Intracellular Ca²⁺increase promotes cytoplasmic alkalinization in sperm cells. Noncapacitated (NC) sperm cells were loaded with 0.5 μM BCECF-AM for 30 min before smearing onto laminin-precoated coverslips to record fluorescence. A, representative fluorescence images of WT (upper panels) and sNhe KO (lower panels) sperm exposed to 10 μM of the ionophore A23187, followed by 10 mM NH₄Cl. Reference bar for fluorescence intensity is depicted. Scale bar represents 10 μm. B, summary average traces of experiments performed in A, including a mock treatment on WT sperm performed with dimethyl sulfoxide instead of A23187. About 122 of 140 cells and 77 of 99 cells analyzed responded in WT and sNHE KO, respectively; n = 5. C, summary average traces of either WT or sNhe KO sperm were exposed to 10 μM ionomycin followed by 20 mM NH₄Cl. About 117 of 147 cells and 92 of 110 cells analyzed responded in WT and sNHE KO, respectively; n = 4. D, summary average traces of either WT or sNhe KO sperm incubated in nominal zero Ca²⁺ (no added Ca²⁺ salts) challenged with 1.7 mM CaCl₂ and followed by 20 mM NH₄Cl. About 106 of 139 cells (n = 4) and 69 of 94 cells (n = 3) analyzed responded in WT and sNHE KO, respectively.
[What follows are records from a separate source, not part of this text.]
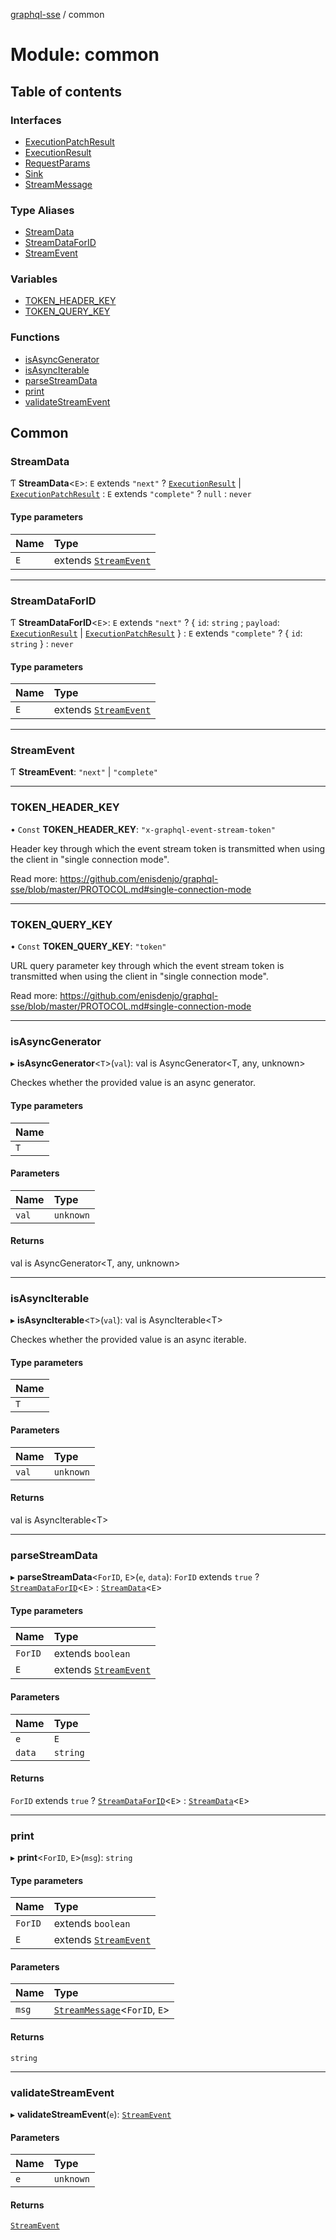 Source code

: [graphql-sse](../README.md) / common

# Module: common

## Table of contents

### Interfaces

- [ExecutionPatchResult](../interfaces/common.ExecutionPatchResult.md)
- [ExecutionResult](../interfaces/common.ExecutionResult.md)
- [RequestParams](../interfaces/common.RequestParams.md)
- [Sink](../interfaces/common.Sink.md)
- [StreamMessage](../interfaces/common.StreamMessage.md)

### Type Aliases

- [StreamData](common.md#streamdata)
- [StreamDataForID](common.md#streamdataforid)
- [StreamEvent](common.md#streamevent)

### Variables

- [TOKEN\_HEADER\_KEY](common.md#token_header_key)
- [TOKEN\_QUERY\_KEY](common.md#token_query_key)

### Functions

- [isAsyncGenerator](common.md#isasyncgenerator)
- [isAsyncIterable](common.md#isasynciterable)
- [parseStreamData](common.md#parsestreamdata)
- [print](common.md#print)
- [validateStreamEvent](common.md#validatestreamevent)

## Common

### StreamData

Ƭ **StreamData**<`E`\>: `E` extends ``"next"`` ? [`ExecutionResult`](../interfaces/common.ExecutionResult.md) \| [`ExecutionPatchResult`](../interfaces/common.ExecutionPatchResult.md) : `E` extends ``"complete"`` ? ``null`` : `never`

#### Type parameters

| Name | Type |
| :------ | :------ |
| `E` | extends [`StreamEvent`](common.md#streamevent) |

___

### StreamDataForID

Ƭ **StreamDataForID**<`E`\>: `E` extends ``"next"`` ? { `id`: `string` ; `payload`: [`ExecutionResult`](../interfaces/common.ExecutionResult.md) \| [`ExecutionPatchResult`](../interfaces/common.ExecutionPatchResult.md)  } : `E` extends ``"complete"`` ? { `id`: `string`  } : `never`

#### Type parameters

| Name | Type |
| :------ | :------ |
| `E` | extends [`StreamEvent`](common.md#streamevent) |

___

### StreamEvent

Ƭ **StreamEvent**: ``"next"`` \| ``"complete"``

___

### TOKEN\_HEADER\_KEY

• `Const` **TOKEN\_HEADER\_KEY**: ``"x-graphql-event-stream-token"``

Header key through which the event stream token is transmitted
when using the client in "single connection mode".

Read more: https://github.com/enisdenjo/graphql-sse/blob/master/PROTOCOL.md#single-connection-mode

___

### TOKEN\_QUERY\_KEY

• `Const` **TOKEN\_QUERY\_KEY**: ``"token"``

URL query parameter key through which the event stream token is transmitted
when using the client in "single connection mode".

Read more: https://github.com/enisdenjo/graphql-sse/blob/master/PROTOCOL.md#single-connection-mode

___

### isAsyncGenerator

▸ **isAsyncGenerator**<`T`\>(`val`): val is AsyncGenerator<T, any, unknown\>

Checkes whether the provided value is an async generator.

#### Type parameters

| Name |
| :------ |
| `T` |

#### Parameters

| Name | Type |
| :------ | :------ |
| `val` | `unknown` |

#### Returns

val is AsyncGenerator<T, any, unknown\>

___

### isAsyncIterable

▸ **isAsyncIterable**<`T`\>(`val`): val is AsyncIterable<T\>

Checkes whether the provided value is an async iterable.

#### Type parameters

| Name |
| :------ |
| `T` |

#### Parameters

| Name | Type |
| :------ | :------ |
| `val` | `unknown` |

#### Returns

val is AsyncIterable<T\>

___

### parseStreamData

▸ **parseStreamData**<`ForID`, `E`\>(`e`, `data`): `ForID` extends ``true`` ? [`StreamDataForID`](common.md#streamdataforid)<`E`\> : [`StreamData`](common.md#streamdata)<`E`\>

#### Type parameters

| Name | Type |
| :------ | :------ |
| `ForID` | extends `boolean` |
| `E` | extends [`StreamEvent`](common.md#streamevent) |

#### Parameters

| Name | Type |
| :------ | :------ |
| `e` | `E` |
| `data` | `string` |

#### Returns

`ForID` extends ``true`` ? [`StreamDataForID`](common.md#streamdataforid)<`E`\> : [`StreamData`](common.md#streamdata)<`E`\>

___

### print

▸ **print**<`ForID`, `E`\>(`msg`): `string`

#### Type parameters

| Name | Type |
| :------ | :------ |
| `ForID` | extends `boolean` |
| `E` | extends [`StreamEvent`](common.md#streamevent) |

#### Parameters

| Name | Type |
| :------ | :------ |
| `msg` | [`StreamMessage`](../interfaces/common.StreamMessage.md)<`ForID`, `E`\> |

#### Returns

`string`

___

### validateStreamEvent

▸ **validateStreamEvent**(`e`): [`StreamEvent`](common.md#streamevent)

#### Parameters

| Name | Type |
| :------ | :------ |
| `e` | `unknown` |

#### Returns

[`StreamEvent`](common.md#streamevent)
E, summary average traces of sNhe KO sperm incubated in nominal zero Ca²⁺ (no added Ca²⁺ salts) in the presence or not of 10 μM cariporide, and challenged with 1.7 mM CaCl_2, followed by 20 mM NH₄Cl. About 78 of 101 cells (n = 3) and 20 of 83 cells (n = 3) analyzed responded in the absence or the presence of cariporide, respectively. sNHE, soluble Na⁺/H⁺ exchanger.

Figure 6

Working model proposing a dual action of sNHE and NHE1 on sperm Em hyperpolarization. (1) Synthesis of cAMP induces alkalinization via sNHE, which, together with the action of NHE1 driven by intracellular Ca²⁺ increase (1′), promote the necessary alkalinization (2 and 2′) to increase the conductance of SLO3 (3). In turn, Em hyperpolarization stimulates a positive feedback loop that further activates sNHE (4). It is worth noting that the sole action of sNHE (inhibition of NHE1) or of NHE1 (in the case of sNhe KO) is not sufficient, under physiological conditions, to promote SLO3 opening. sNHE, soluble Na⁺/H⁺ exchanger.

Supplemental Fig. S1

Ba²⁺ blocks Em hyperpolarization even in the presence of sPKI. Sperm E_m measurements obtained after incubation for 60 min in capacitating conditions containing either 1 mM BaCl₂ or 15 μM sPKI or a combination of both. Results are expressed as a normalization of percentage of hyperpolarization considering mean NC and cap values as 0% and 100%, respectively (mean ± SD; n = 4); one-way ANOVA with Turkey’s multiple comparisons test was performed; different letters indicate statistically significant differences (p < 0.05).